There are 32.63 full-time equivalent (FTE) response to intervention teachers in the Cornerstone system, along with just over 37 FTE learning support teacher positions filled.
The educational assistant positions have increased this academic year to 186 FTE, while other FTE positions are being filled by 52 administrative assistants, 75 caretakers and technicians, 126 bus drivers, 39 library technicians and 14 counsellors.
Recruitment of key positions and hard-to-fill educator jobs were also brought forward for discussion. Those positions have included French immersion instructors, substitute teachers and learning support staff, practical and applied arts educators, and teachers for small rural schools, plus bus drivers.
Two major employee agreements with union members are in place until the end of August 2025, Johnson said.
HR is the go to, or first step, in such processes as legal actions taken against the division, grievances, collective bargaining and leadership agreements plus recruitment.
Johnson also spoke briefly on the Employee On-Boarding Program that will address safety requirements and education needs for each position within SECPSD, as well as operational procedures and employee responsibilities.
Another project is the E-Docs within the Atrieve system, which is a software program that will support tracking and monitoring items for employees, and will be a key aspect for the on-boarding process, or as he said, “all employee files will be digital, no filing cabinets needed now.”
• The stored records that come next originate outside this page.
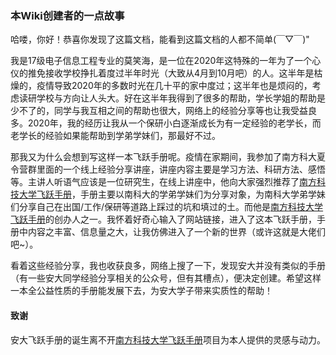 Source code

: ### 本Wiki创建者的一点故事

哈喽，你好！恭喜你发现了这篇文档，能看到这篇文档的人都不简单(￣▽￣)"

我是17级电子信息工程专业的莫笑海，是一位在2020年这特殊的一年为了一个心仪的推免接收学校挣扎着度过半年时光（大致从4月到10月吧）的人。这半年是枯燥的，疫情导致2020年的多数时光在几十平的家中度过；这半年也是烦闷的，考虑读研学校与方向让人头大。好在这半年我得到了很多的帮助，学长学姐的帮助是少不了的，同学与我互相之间的帮助也很大，网络上的经验分享等也让我受益良多。2020年，我的经历让我从一个保研小白逐渐成长为有一定经验的老学长，而老学长的经验如果能帮助到学弟学妹们，那最好不过。

那我又为什么会想到写这样一本飞跃手册呢。疫情在家期间，我参加了南方科大夏令营群里面的一个线上经验分享讲座，讲座内容主要是学习方法、科研方法、感悟等。主讲人听语气应该是一位研究生，在线上讲座中，他向大家强烈推荐了[南方科技大学飞跃手册](https://sustech-application.github.io/2020-Fall/)，手册主要以南科大的学弟学妹们为分享对象，为南科大学弟学妹们分享自己在出国/工作/保研等道路上踩过的坑和填过的土。而他是[南方科技大学飞跃手册](https://sustech-application.github.io/2020-Fall/)的创办人之一。我怀着好奇心输入了网站链接，进入了这本飞跃手册，手册中内容之丰富、信息量之大，让我仿佛进入了一个新的世界（或许这就是大佬们吧~）。

看着这些经验分享，我也收获良多，网络上搜了一下，发现安大并没有类似的手册（有一些安大同学经验分享相关的公众号，但有其槽点），便决定创建。希望这样一本全公益性质的手册能发展下去，为安大学子带来实质性的帮助！

#### 致谢
安大飞跃手册的诞生离不开[南方科技大学飞跃手册](https://sustech-application.github.io/2020-Fall/)项目为本人提供的灵感与动力。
The Atrieve automated system will also be deployed to book substitute employees through an automatic dispatch system. He said that should cut down administrative office time. This will be deployed within some pilot schools as the system is launched and then will move on to include all employees.
Administration recruitment and selection is another vital program with the HR offices. Johnson said that so far, he has been made aware of the need for at least three principals and three vice-principals for the next academic year to fill positions they expect to be vacated at the conclusion of this school year.
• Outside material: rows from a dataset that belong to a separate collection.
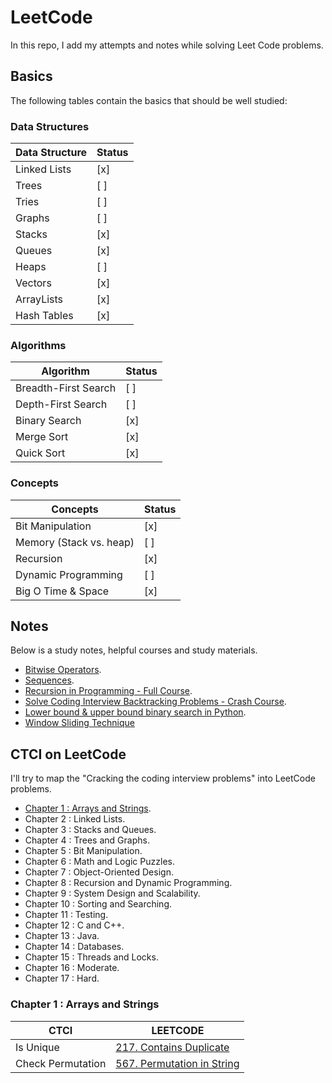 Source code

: # LeetCode

In this repo, I add my attempts and notes while solving Leet Code problems.

## Basics

The following tables contain the basics that should be well studied:

### Data Structures

| Data Structure | Status |
|----------------|--------|
| Linked Lists   | [x]    |
| Trees          | [ ]    |
| Tries          | [ ]    |
| Graphs         | [ ]    |
| Stacks         | [x]    |
| Queues         | [x]    |
| Heaps          | [ ]    |
| Vectors        | [x]    |
| ArrayLists     | [x]    |
| Hash Tables    | [x]    |

### Algorithms

| Algorithm            | Status |
|----------------------|--------|
| Breadth-First Search | [ ]    |
| Depth-First Search   | [ ]    |
| Binary Search        | [x]    |
| Merge Sort           | [x]    |
| Quick Sort           | [x]    |

### Concepts

| Concepts                | Status |
|-------------------------|--------|
| Bit Manipulation        | [x]    |
| Memory (Stack vs. heap) | [ ]    |
| Recursion               | [x]    |
| Dynamic Programming     | [ ]    |
| Big O Time & Space      | [x]    |

## Notes

Below is a study notes, helpful courses and study materials.

- [Bitwise Operators](./notes/bitwise-operators.md).
- [Sequences](./notes/sequences.md).
- [Recursion in Programming - Full Course](https://www.youtube.com/watch?v=IJDJ0kBx2LM).
- [Solve Coding Interview Backtracking Problems - Crash Course](https://www.youtube.com/watch?v=A80YzvNwqXA).
- [Lower bound & upper bound binary search in Python](https://www.youtube.com/watch?v=6-15eccc6ek).
- [Window Sliding Technique](https://www.geeksforgeeks.org/window-sliding-technique/)

## CTCI on LeetCode

I'll try to map the "Cracking the coding interview problems" into LeetCode problems.

- [Chapter 1 : Arrays and Strings](#chapter-1--arrays-and-strings).
- Chapter 2 : Linked Lists.
- Chapter 3 : Stacks and Queues.
- Chapter 4 : Trees and Graphs.
- Chapter 5 : Bit Manipulation.
- Chapter 6 : Math and Logic Puzzles.
- Chapter 7 : Object-Oriented Design.
- Chapter 8 : Recursion and Dynamic Programming.
- Chapter 9 : System Design and Scalability.
- Chapter 10 : Sorting and Searching.
- Chapter 11 : Testing.
- Chapter 12 : C and C++.
- Chapter 13 : Java.
- Chapter 14 : Databases.
- Chapter 15 : Threads and Locks.
- Chapter 16 : Moderate.
- Chapter 17 : Hard.

### Chapter 1 : Arrays and Strings

| CTCI              | LEETCODE                                                                           |
|-------------------|------------------------------------------------------------------------------------|
| Is Unique         | [217. Contains Duplicate](https://leetcode.com/problems/contains-duplicate/)       |
| Check Permutation | [567. Permutation in String](https://leetcode.com/problems/permutation-in-string/) |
Recruitment efforts and how they are carried out was also discussed with Johnson, as he listed such things as university hiring fairs, visits to the faculties of education, communications with interns within SECPSD schools, yearly job fairs within the division, advertising and attracting potential candidates across Canada and social media presence and usage.
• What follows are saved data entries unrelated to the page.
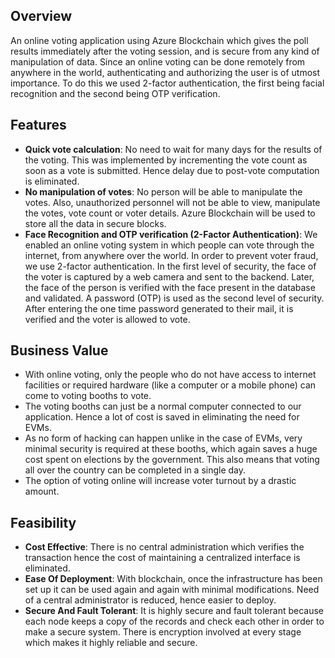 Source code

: 

## Overview
An online voting application using Azure Blockchain which gives the poll results immediately after the voting session, and is secure from any kind of manipulation of data. Since an online voting can be done remotely from anywhere in the world, authenticating and authorizing the user is of utmost importance. To do this we used 2-factor authentication, the first being facial recognition and the second being OTP verification.

## Features
- **Quick vote calculation**: No need to wait for many days for the results of the voting. This was implemented by incrementing the vote count as soon as a vote is submitted. Hence delay due to post-vote computation is eliminated. 
- **No manipulation of votes**: No person will be able to manipulate the votes. Also, unauthorized personnel will not be able to view, manipulate the votes, vote count or voter details. Azure Blockchain will be used to store all the data in secure blocks.
- **Face Recognition and OTP verification (2-Factor Authentication)**: We enabled an online voting system in which people can vote through the internet, from anywhere over the world. In order to prevent voter fraud, we use 2-factor authentication. In the first level of security, the face of the voter is captured by a web camera and sent to the backend. Later, the face of the person is verified with the face present in the database and validated. A password (OTP) is used as the second level of security. After entering the one time password generated to their mail, it is verified and the voter is allowed to vote.

## Business Value
- With online voting, only the people who do not have access to internet facilities or required hardware (like a computer or a mobile phone) can come to voting booths to vote.
- The voting booths can just be a normal computer connected to our application. Hence a lot of cost is saved in eliminating the need for EVMs.
- As no form of hacking can happen unlike in the case of EVMs, very minimal security is required at these booths, which again saves a huge cost spent on elections by the government. This also means that voting all over the country can be completed in a single day.
- The option of voting online will increase voter turnout by a drastic amount.

## Feasibility
- **Cost Effective**: There is no central administration which verifies the transaction hence the cost of maintaining a centralized interface is eliminated.
- **Ease Of Deployment**: With blockchain, once the infrastructure has been set up it can be used again and again with minimal modifications. Need of a central administrator is reduced, hence easier to deploy.
- **Secure And Fault Tolerant**: It is highly secure and fault tolerant because each node keeps a copy of the records and check each other in order to make a secure system. There is encryption involved at every stage which makes it highly reliable and secure.


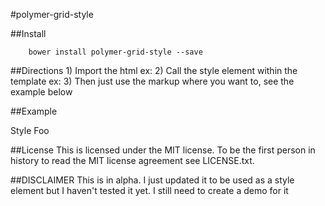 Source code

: #polymer-grid-style

##Install

		bower install polymer-grid-style --save

##Directions
		1) Import the html ex: <link rel="import" href="path/to/grid-style/grid.html">
		2) Call the style element within the template ex: <style is="custom-style" include="grid-style"></style>
		3) Then just use the markup where you want to, see the example below

##Example
		<div class="grid-container">
			<div class="row">
				<span class="col-5">
					Style
				</span>
				<span class="col-5">
					Foo
				</span>
			</div>
		</div>

##License
	This is licensed under the MIT license.  To be the first person in history to read the MIT license agreement see LICENSE.txt.

##DISCLAIMER
	This is in alpha.  I just updated it to be used as a style element but I haven't tested it yet.  I still need to create a demo for it		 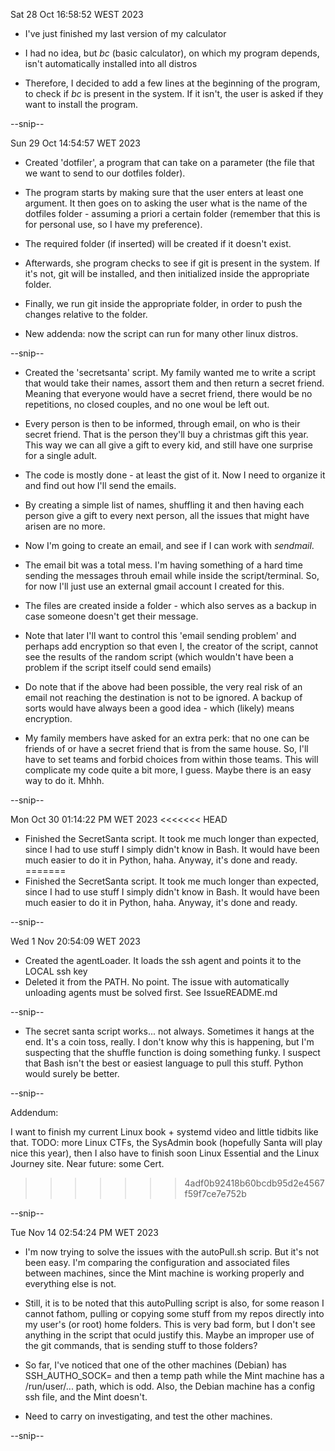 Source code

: Sat 28 Oct 16:58:52 WEST 2023
- I've just finished my last version of my calculator

- I had no idea, but *bc* (basic calculator), on which my program depends,
isn't automatically installed into all distros

- Therefore, I decided to add a few lines at the beginning of the program,
to check if *bc* is present in the system. If it isn't, the user is asked
if they want to install the program.

--snip--

Sun 29 Oct 14:54:57 WET 2023
- Created 'dotfiler', a program that can take on a parameter (the file
that we want to send to our dotfiles folder).

- The program starts by making sure that the user enters at least one 
argument. It then goes on to asking the user what is the name of the
dotfiles folder - assuming a priori a certain folder (remember that this
is for personal use, so I have my preference).

- The required folder (if inserted) will be created if it doesn't exist.

- Afterwards, she program checks to see if git is present in the system.
  If it's not, git will be installed, and then initialized inside the
  appropriate folder.

- Finally, we run git inside the appropriate folder, in order to push the changes relative to the folder.

- New addenda: now the script can run for many other linux distros.

--snip--

- Created the 'secretsanta' script. My family wanted me to write a script that would take their names,
assort them and then return a secret friend. Meaning that everyone would have a secret friend, there would
be no repetitions, no closed couples, and no one woul be left out.

- Every person is then to be informed, through email, on who is their secret friend. That is the person
they'll buy a christmas gift this year. This way we can all give a gift to every kid, and still have one 
surprise for a single adult.

- The code is mostly done - at least the gist of it. Now I need to organize it and find out how I'll
send the emails.

- By creating a simple list of names, shuffling it and then having each person give a gift to every next 
person, all the issues that might have arisen are no more.

- Now I'm going to create an email, and see if I can work with *sendmail*.

- The email bit was a total mess. I'm having something of a hard time sending the messages throuh email
while inside the script/terminal. So, for now I'll just use an external gmail account I created for this.

- The files are created inside a folder - which also serves as a backup in case someone doesn't get their
message.

- Note that later I'll want to control this 'email sending problem' and perhaps add encryption so that
even I, the creator of the script, cannot see the results of the random script (which wouldn't have been
a problem if the script itself could send emails)

- Do note that if the above had been possible, the very real risk of an email not reaching the destination
is not to be ignored. A backup of sorts would have always been a good idea - which (likely) means
encryption.

- My family members have asked for an extra perk: that no one can be friends of or have a secret friend
that is from the same house. So, I'll have to set teams and forbid choices from within those teams.
This will complicate my code quite a bit more, I guess. Maybe there is an easy way to do it. Mhhh.

--snip--

Mon Oct 30 01:14:22 PM WET 2023
<<<<<<< HEAD

- Finished the SecretSanta script. It took me much longer than expected, since I had to use stuff I
simply didn't know in Bash. It would have been much easier to do it in Python, haha. 
Anyway, it's done and ready.
=======
- Finished the SecretSanta script. It took me much longer than expected, since I had to use stuff I simply 
didn't know in Bash. It would have been much easier to do it in Python, haha. Anyway, it's done and ready.

--snip--

Wed  1 Nov 20:54:09 WET 2023

- Created the agentLoader. It loads the ssh agent and points it to the LOCAL ssh key
- Deleted it from the PATH. No point. The issue with automatically unloading agents must be solved first.
See IssueREADME.md

--snip--

- The secret santa script works... not always. Sometimes it hangs at the end. It's a coin toss, really.
I don't know why this is happening, but I'm suspecting that the shuffle function is doing something funky.
I suspect that Bash isn't the best or easiest language to pull this stuff. Python would surely be better.

--snip--

Addendum:

I want to finish my current Linux book + systemd video and little tidbits like that.
TODO: more Linux CTFs, the SysAdmin book (hopefully Santa will play nice this year), then I also have to
finish soon Linux Essential and the Linux Journey site. Near future: some Cert.
>>>>>>> 4adf0b92418b60bcdb95d2e4567f59f7ce7e752b

--snip--

Tue Nov 14 02:54:24 PM WET 2023

- I'm now trying to solve the issues with the autoPull.sh scrip. But it's not been easy. I'm comparing the
configuration and associated files between machines, since the Mint machine is working properly and
everything else is not.

- Still, it is to be noted that this autoPulling script is also, for some reason I cannot fathom, 
pulling or copying some stuff from my repos directly into my user's (or root) home folders. This is
very bad form, but I don't see anything in the script that oculd justify this. Maybe an improper use
of the git commands, that is sending stuff to those folders?

- So far, I've noticed that one of the other machines (Debian) has SSH_AUTHO_SOCK= and then a temp path
while the Mint machine has a /run/user/... path, which is odd. Also, the Debian machine has a config
ssh file, and the Mint doesn't.

- Need to carry on investigating, and test the other machines.

--snip--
There was added discussion concerning educational graduates from the United States who usually require additional class time in Canada before certification and the general trend of hiring out-of-province educators, who Johnson said, obviously and usually would come from Manitoba or Alberta.
Near the end of his presentation, Johnson said that thankfully there were no legal actions being taken against Cornerstone within his department nor any formal grievances at this stage.
The division is now in the second year of a three-year plan to provide safe work places.
Deputy director of education Aaron Hiske added that recruitment effort numbers show that Cornerstone has reached out to more than 5,000 people with 124 interactions for eight jobs posted so far.
Board vice-chairman Jim Vermeersch asked about the number of teacher graduates from Regina and Saskatoon who stay within the province. That was not known at this juncture, but there were strong efforts being made by all provincial systems to keep them engaged through career fairs, visitations, internships and follow-up recruitment efforts.